L’histoire démarre à Dublin, où Frances et Bobbi, deux étudiantes et anciennes amantes devenues meilleures amies, collaborent sur des performances de poésie. Un soir, après une représentation, elles rencontrent Melissa, une photographe plus âgée, qui les félicite pour leur travail et les invite à boire un verre chez elle. Elles y font la rencontre de Nick, son mari, un acteur célèbre. Et l’histoire démarre. À travers ce drôle de ménage à quatre, Sally Rooney nous parle d’amour, d’infidélité, de statut social et de recherche de soi, avec des dialogues aiguisés et un réalisme qui fait presque froid dans le dos. Il y a quelque chose d’impitoyable dans sa façon de décrire les cercles intellectuels branchés, les attitudes faussement naturelles et les accès de lâcheté de ses personnages. Dans Normal People, qui n’a pas encore été traduit en français, elle aborde les mêmes thèmes à travers l’histoire de Marianne, une lycéenne brillante et impopulaire, et Connell, un lycéen brillant et populaire, dont la mère travaille comme femme de ménage pour la famille de Marianne. Les deux étudiants se fréquentent en secret, jusqu’à se retrouver ensemble à l’université, où Marianne s’épanouit alors que Connell s’efface. La BBC en prépare une adaptation en série télé pour la plateforme de vidéos Hulu.

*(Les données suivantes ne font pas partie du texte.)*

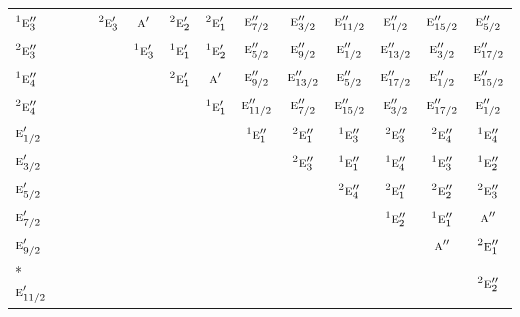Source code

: \documentclass[10pt,a4paper]{article}
\numberwithin{equation}{section}
\newcommand{\irr}[1]{\text{\normalfont\scshape #1}}
\newcommand{\conjpair}[1]{{}^{#1}}
\begin{document}
{\begin{longtable}{@{}lcccccccccccc@{}}
$\conjpair{1}\irr{e}_{3}''$ &  &  & $\conjpair{2}\irr{e}_{3}'$ & $\irr{a}'$ & $\conjpair{2}\irr{e}_{2}'$ & $\conjpair{2}\irr{e}_{1}'$ & $\irr{e}_{7/2}''$ & $\irr{e}_{3/2}''$ & $\irr{e}_{11/2}''$ & $\irr{e}_{1/2}''$ & $\irr{e}_{15/2}''$ & $\irr{e}_{5/2}''$\\
$\conjpair{2}\irr{e}_{3}''$ &  &  &  & $\conjpair{1}\irr{e}_{3}'$ & $\conjpair{1}\irr{e}_{1}'$ & $\conjpair{1}\irr{e}_{2}'$ & $\irr{e}_{5/2}''$ & $\irr{e}_{9/2}''$ & $\irr{e}_{1/2}''$ & $\irr{e}_{13/2}''$ & $\irr{e}_{3/2}''$ & $\irr{e}_{17/2}''$\\
$\conjpair{1}\irr{e}_{4}''$ &  &  &  &  & $\conjpair{2}\irr{e}_{1}'$ & $\irr{a}'$ & $\irr{e}_{9/2}''$ & $\irr{e}_{13/2}''$ & $\irr{e}_{5/2}''$ & $\irr{e}_{17/2}''$ & $\irr{e}_{1/2}''$ & $\irr{e}_{15/2}''$\\
$\conjpair{2}\irr{e}_{4}''$ &  &  &  &  &  & $\conjpair{1}\irr{e}_{1}'$ & $\irr{e}_{11/2}''$ & $\irr{e}_{7/2}''$ & $\irr{e}_{15/2}''$ & $\irr{e}_{3/2}''$ & $\irr{e}_{17/2}''$ & $\irr{e}_{1/2}''$\\
$\irr{e}_{1/2}'$ &  &  &  &  &  &  & $\conjpair{1}\irr{e}_{1}''$ & $\conjpair{2}\irr{e}_{1}''$ & $\conjpair{1}\irr{e}_{3}''$ & $\conjpair{2}\irr{e}_{3}''$ & $\conjpair{2}\irr{e}_{4}''$ & $\conjpair{1}\irr{e}_{4}''$\\
$\irr{e}_{3/2}'$ &  &  &  &  &  &  &  & $\conjpair{2}\irr{e}_{3}''$ & $\conjpair{1}\irr{e}_{1}''$ & $\conjpair{1}\irr{e}_{4}''$ & $\conjpair{1}\irr{e}_{3}''$ & $\conjpair{1}\irr{e}_{2}''$\\
$\irr{e}_{5/2}'$ &  &  &  &  &  &  &  &  & $\conjpair{2}\irr{e}_{4}''$ & $\conjpair{2}\irr{e}_{1}''$ & $\conjpair{2}\irr{e}_{2}''$ & $\conjpair{2}\irr{e}_{3}''$\\
$\irr{e}_{7/2}'$ &  &  &  &  &  &  &  &  &  & $\conjpair{1}\irr{e}_{2}''$ & $\conjpair{1}\irr{e}_{1}''$ & $\irr{a}''$\\
$\irr{e}_{9/2}'$ &  &  &  &  &  &  &  &  &  &  & $\irr{a}''$ & $\conjpair{2}\irr{e}_{1}''$\\*
$\irr{e}_{11/2}'$ &  &  &  &  &  &  &  &  &  &  &  & $\conjpair{2}\irr{e}_{2}''$\\
\bottomrule\end{longtable}}
\end{document}

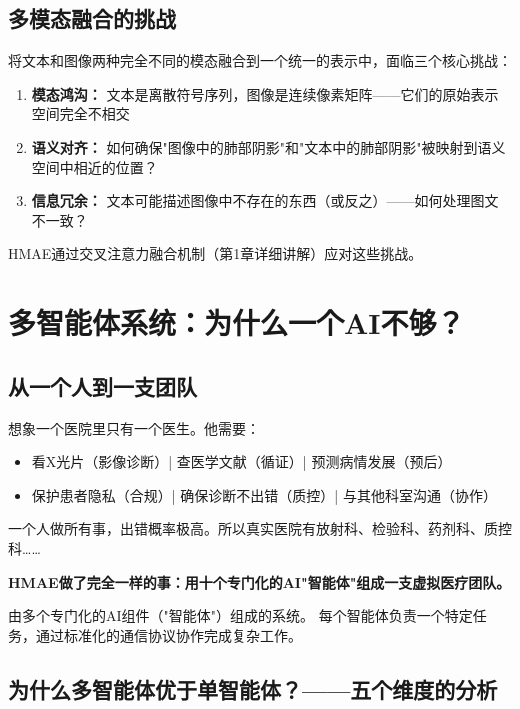 \documentclass[11pt,a4paper]{ctexart}
\begin{document}
\subsection{多模态融合的挑战}

将文本和图像两种完全不同的模态融合到一个统一的表示中，面临三个核心挑战：

\begin{enumerate}[nosep]
\item \textbf{模态鸿沟：} 文本是离散符号序列，图像是连续像素矩阵——它们的原始表示空间完全不相交
\item \textbf{语义对齐：} 如何确保"图像中的肺部阴影"和"文本中的肺部阴影"被映射到语义空间中相近的位置？
\item \textbf{信息冗余：} 文本可能描述图像中不存在的东西（或反之）——如何处理图文不一致？
\end{enumerate}

HMAE通过交叉注意力融合机制（第1章详细讲解）应对这些挑战。

\newpage

\section{多智能体系统：为什么一个AI不够？}

\subsection{从一个人到一支团队}

想象一个医院里只有一个医生。他需要：
\begin{itemize}[nosep]
\item 看X光片（影像诊断）| 查医学文献（循证）| 预测病情发展（预后）
\item 保护患者隐私（合规）| 确保诊断不出错（质控）| 与其他科室沟通（协作）
\end{itemize}

一个人做所有事，出错概率极高。所以真实医院有放射科、检验科、药剂科、质控科……

\textbf{HMAE做了完全一样的事：用十个专门化的AI"智能体"组成一支虚拟医疗团队。}

\begin{defbox}
由多个专门化的AI组件（"智能体"）组成的系统。
每个智能体负责一个特定任务，通过标准化的通信协议协作完成复杂工作。
\end{defbox}

\subsection{为什么多智能体优于单智能体？——五个维度的分析}
\end{document}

Encensée par le New York Times, le Irish Times et le New Yorker, qui lui consacrait un long portrait au mois de janvier dernier, celle qu’on a appelé « La Salinger de la génération Snapchat » est arrivée comme un OVNI dans le paysage littéraire – un OVNI particulièrement bien dans son époque. La plume de Sally Rooney est factuelle et directe, presque froide, et identifie avec une justesse parfois déconcertante les préoccupations de sa génération, et ce qu’on pourrait appeler les « codes » qui régissent les relations humaines à l’ère des réseaux sociaux, des crises économiques et du réchauffement climatique. Tout ça au détour de conversations bien ficelées entre des personnages réalistes. Au New Yorker, elle confiait « Beaucoup de critiques ont remarqué que mes livres étaient comme des romans du dix-neuvième siècle habillés avec des vêtements d’aujourd’hui. » On mentionne souvent Jane Austen lorsqu’on parle de Sally Rooney, et de cette façon qu’elle a de parler d’amour, de mécanismes de pouvoir et de rapports humains. Un genre qu’elle traite de façon parfaitement contemporaine, maîtrisant à la perfection l’exercice des textos et des conversations par e-mail, souvent peu convaincant en littérature mais indispensable pour capter toutes les subtilités des interactions sociales aujourd’hui. Elle retranscrit avec une rare justesse les préoccupations d’une jeunesse vaguement désabusée, entre le monde du travail, la politique (toujours teintée de marxisme), le rapport au corps, à la souffrance et aux autres. Ses livres sont riches de débats d’idées (elle en est une championne certifiée), d’une certaine intolérance pour la faiblesse et d’une forme de détachement propre aux jeunes adultes qui ont grandi à l’aube du nouveau millénaire. Sally Rooney affirmait il y a quelques années qu’on donne trop d’importance aux romanciers. Il faut toutefois des romanciers importants. De par sa capacité à frapper, sans ménagement mais avec une grande élégance, en plein dans la réalité, Sally Rooney fait sans aucun doute partie de ceux-là.

Conversations entre amis de Sally Rooney, traduit de l’anglais (Irlande) par Laetitia Devaux, éditions L’Olivier, 396 pages, 23 €.